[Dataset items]
==*==

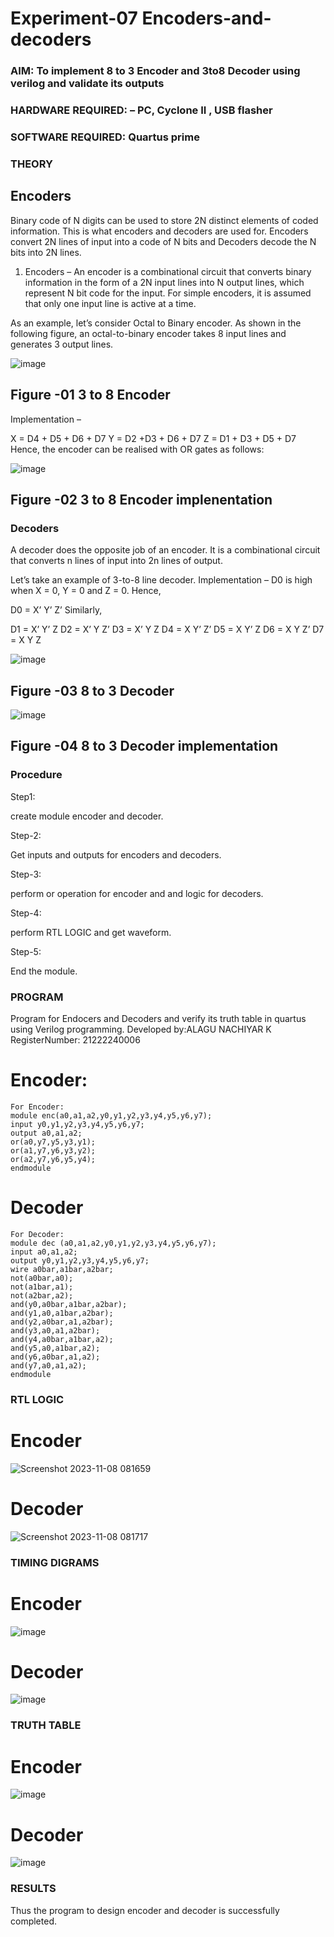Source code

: # Experiment-07 Encoders-and-decoders 
### AIM: To implement 8 to 3 Encoder and  3to8 Decoder using verilog and validate its outputs
### HARDWARE REQUIRED:  – PC, Cyclone II , USB flasher
### SOFTWARE REQUIRED:   Quartus prime
### THEORY 

## Encoders
Binary code of N digits can be used to store 2N distinct elements of coded information. This is what encoders and decoders are used for. Encoders convert 2N lines of input into a code of N bits and Decoders decode the N bits into 2N lines.

1. Encoders –
An encoder is a combinational circuit that converts binary information in the form of a 2N input lines into N output lines, which represent N bit code for the input. For simple encoders, it is assumed that only one input line is active at a time.

As an example, let’s consider Octal to Binary encoder. As shown in the following figure, an octal-to-binary encoder takes 8 input lines and generates 3 output lines.

![image](https://user-images.githubusercontent.com/36288975/171543588-bc0746df-a173-4b35-989e-5fb7d385fe8a.png)
## Figure -01 3 to 8 Encoder 


Implementation –

X = D4 + D5 + D6 + D7
Y = D2 +D3 + D6 + D7
Z = D1 + D3 + D5 + D7 
Hence, the encoder can be realised with OR gates as follows:


![image](https://user-images.githubusercontent.com/36288975/171543740-68403b82-aa93-4c98-9343-f32b14885a2e.png)
## Figure -02 3 to 8 Encoder implenentation 

 ### Decoders 
A decoder does the opposite job of an encoder. It is a combinational circuit that converts n lines of input into 2n lines of output.

Let’s take an example of 3-to-8 line decoder.
Implementation –
D0 is high when X = 0, Y = 0 and Z = 0. Hence,

D0 = X’ Y’ Z’ 
Similarly,

D1 = X’ Y’ Z
D2 = X’ Y Z’
D3 = X’ Y Z
D4 = X Y’ Z’
D5 = X Y’ Z
D6 = X Y Z’
D7 = X Y Z 


![image](https://user-images.githubusercontent.com/36288975/171543978-ee2d0671-2846-40a1-8705-507fd6287a49.png)
## Figure -03 8 to 3 Decoder 



![image](https://user-images.githubusercontent.com/36288975/171543866-5a6eace6-8683-49d7-9c4f-a7cb30ec3035.png)
## Figure -04 8 to 3 Decoder implementation 

### Procedure
Step1:

create module encoder and decoder.

Step-2:

Get inputs and outputs for encoders and decoders.

Step-3:

perform or operation for encoder and and logic for decoders.

Step-4:

perform RTL LOGIC and get waveform.

Step-5:

End the module.



### PROGRAM 
Program for Endocers and Decoders  and verify its truth table in quartus using Verilog programming.
Developed by:ALAGU NACHIYAR K 
RegisterNumber: 21222240006 
# Encoder:
```
For Encoder:
module enc(a0,a1,a2,y0,y1,y2,y3,y4,y5,y6,y7);
input y0,y1,y2,y3,y4,y5,y6,y7;
output a0,a1,a2;
or(a0,y7,y5,y3,y1);
or(a1,y7,y6,y3,y2);
or(a2,y7,y6,y5,y4);
endmodule

```
# Decoder
```
For Decoder:
module dec (a0,a1,a2,y0,y1,y2,y3,y4,y5,y6,y7);
input a0,a1,a2;
output y0,y1,y2,y3,y4,y5,y6,y7;
wire a0bar,a1bar,a2bar;
not(a0bar,a0);
not(a1bar,a1);
not(a2bar,a2);
and(y0,a0bar,a1bar,a2bar);
and(y1,a0,a1bar,a2bar);
and(y2,a0bar,a1,a2bar);
and(y3,a0,a1,a2bar);
and(y4,a0bar,a1bar,a2);
and(y5,a0,a1bar,a2);
and(y6,a0bar,a1,a2);
and(y7,a0,a1,a2);
endmodule

```
### RTL LOGIC  
# Encoder
![Screenshot 2023-11-08 081659](https://github.com/Nachiyarr/Experiment-08-Encoders-and-decoders-/assets/113497340/7b387ad0-1119-4ee4-b89e-3cbfedcba3e0)
# Decoder
![Screenshot 2023-11-08 081717](https://github.com/Nachiyarr/Experiment-08-Encoders-and-decoders-/assets/113497340/8c272f00-a928-4e8e-a5af-6cbc52654769)

### TIMING DIGRAMS 
# Encoder
![image](https://github.com/Nachiyarr/Experiment-08-Encoders-and-decoders-/assets/113497340/db27e930-05d2-48b9-a281-6bc5de3fd7f8)

# Decoder
![image](https://github.com/Nachiyarr/Experiment-08-Encoders-and-decoders-/assets/113497340/c5f00949-6a01-4604-ba50-983a794add15)
### TRUTH TABLE 
# Encoder
![image](https://github.com/Nachiyarr/Experiment-08-Encoders-and-decoders-/assets/113497340/6c2e4d5a-2c26-4610-903d-c7f7ff604df2)
# Decoder
![image](https://github.com/Nachiyarr/Experiment-08-Encoders-and-decoders-/assets/113497340/6c396099-9342-47be-9f65-f15956b9cc80)
### RESULTS 
Thus the program to design encoder and decoder is successfully completed.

==*==

-- Aim of the exercise --
What is needed is an exact copy of every entry, minus the images.

-- Written answer --
Source code

: # Experiment-07 Encoders-and-decoders 
### AIM: To implement 8 to 3 Encoder and  3to8 Decoder using verilog and validate its outputs
### HARDWARE REQUIRED:  – PC, Cyclone II , USB flasher
### SOFTWARE REQUIRED:   Quartus prime
### THEORY 

## Encoders
Binary code of N digits can be used to store 2N distinct elements of coded information. This is what encoders and decoders are used for. Encoders convert 2N lines of input into a code of N bits and Decoders decode the N bits into 2N lines.

1. Encoders –
An encoder is a combinational circuit that converts binary information in the form of a 2N input lines into N output lines, which represent N bit code for the input. For simple encoders, it is assumed that only one input line is active at a time.

As an example, let’s consider Octal to Binary encoder. As shown in the following figure, an octal-to-binary encoder takes 8 input lines and generates 3 output lines.

![image](https://user-images.githubusercontent.com/36288975/171543588-bc0746df-a173-4b35-989e-5fb7d385fe8a.png)
## Figure -01 3 to 8 Encoder 


Implementation –

X = D4 + D5 + D6 + D7
Y = D2 +D3 + D6 + D7
Z = D1 + D3 + D5 + D7 
Hence, the encoder can be realised with OR gates as follows:


![image](https://user-images.githubusercontent.com/36288975/171543740-68403b82-aa93-4c98-9343-f32b14885a2e.png)
## Figure -02 3 to 8 Encoder implenentation 

 ### Decoders 
A decoder does the opposite job of an encoder. It is a combinational circuit that converts n lines of input into 2n lines of output.

Let’s take an example of 3-to-8 line decoder.
Implementation –
D0 is high when X = 0, Y = 0 and Z = 0. Hence,

D0 = X’ Y’ Z’ 
Similarly,

D1 = X’ Y’ Z
D2 = X’ Y Z’
D3 = X’ Y Z
D4 = X Y’ Z’
D5 = X Y’ Z
D6 = X Y Z’
D7 = X Y Z 


![image](https://user-images.githubusercontent.com/36288975/171543978-ee2d0671-2846-40a1-8705-507fd6287a49.png)
## Figure -03 8 to 3 Decoder 



![image](https://user-images.githubusercontent.com/36288975/171543866-5a6eace6-8683-49d7-9c4f-a7cb30ec3035.png)
## Figure -04 8 to 3 Decoder implementation 

### Procedure
Step1:

create module encoder and decoder.

Step-2:

Get inputs and outputs for encoders and decoders.

Step-3:

perform or operation for encoder and and logic for decoders.

Step-4:

perform RTL LOGIC and get waveform.

Step-5:

End the module.



### PROGRAM 
Program for Endocers and Decoders  and verify its truth table in quartus using Verilog programming.
Developed by:ALAGU NACHIYAR K 
RegisterNumber: 21222240006 
# Encoder:
```
For Encoder:
module enc(a0,a1,a2,y0,y1,y2,y3,y4,y5,y6,y7);
input y0,y1,y2,y3,y4,y5,y6,y7;
output a0,a1,a2;
or(a0,y7,y5,y3,y1);
or(a1,y7,y6,y3,y2);
or(a2,y7,y6,y5,y4);
endmodule

```
# Decoder
```
For Decoder:
module dec (a0,a1,a2,y0,y1,y2,y3,y4,y5,y6,y7);
input a0,a1,a2;
output y0,y1,y2,y3,y4,y5,y6,y7;
wire a0bar,a1bar,a2bar;
not(a0bar,a0);
not(a1bar,a1);
not(a2bar,a2);
and(y0,a0bar,a1bar,a2bar);
and(y1,a0,a1bar,a2bar);
and(y2,a0bar,a1,a2bar);
and(y3,a0,a1,a2bar);
and(y4,a0bar,a1bar,a2);
and(y5,a0,a1bar,a2);
and(y6,a0bar,a1,a2);
and(y7,a0,a1,a2);
endmodule

```
### RTL LOGIC  
# Encoder
![Screenshot 2023-11-08 081659](https://github.com/Nachiyarr/Experiment-08-Encoders-and-decoders-/assets/113497340/7b387ad0-1119-4ee4-b89e-3cbfedcba3e0)
# Decoder
![Screenshot 2023-11-08 081717](https://github.com/Nachiyarr/Experiment-08-Encoders-and-decoders-/assets/113497340/8c272f00-a928-4e8e-a5af-6cbc52654769)

### TIMING DIGRAMS 
# Encoder
![image](https://github.com/Nachiyarr/Experiment-08-Encoders-and-decoders-/assets/113497340/db27e930-05d2-48b9-a281-6bc5de3fd7f8)

# Decoder
![image](https://github.com/Nachiyarr/Experiment-08-Encoders-and-decoders-/assets/113497340/c5f00949-6a01-4604-ba50-983a794add15)
### TRUTH TABLE 
# Encoder
![image](https://github.com/Nachiyarr/Experiment-08-Encoders-and-decoders-/assets/113497340/6c2e4d5a-2c26-4610-903d-c7f7ff604df2)
# Decoder
![image](https://github.com/Nachiyarr/Experiment-08-Encoders-and-decoders-/assets/113497340/6c396099-9342-47be-9f65-f15956b9cc80)
### RESULTS 
Thus the program to design encoder and decoder is successfully completed.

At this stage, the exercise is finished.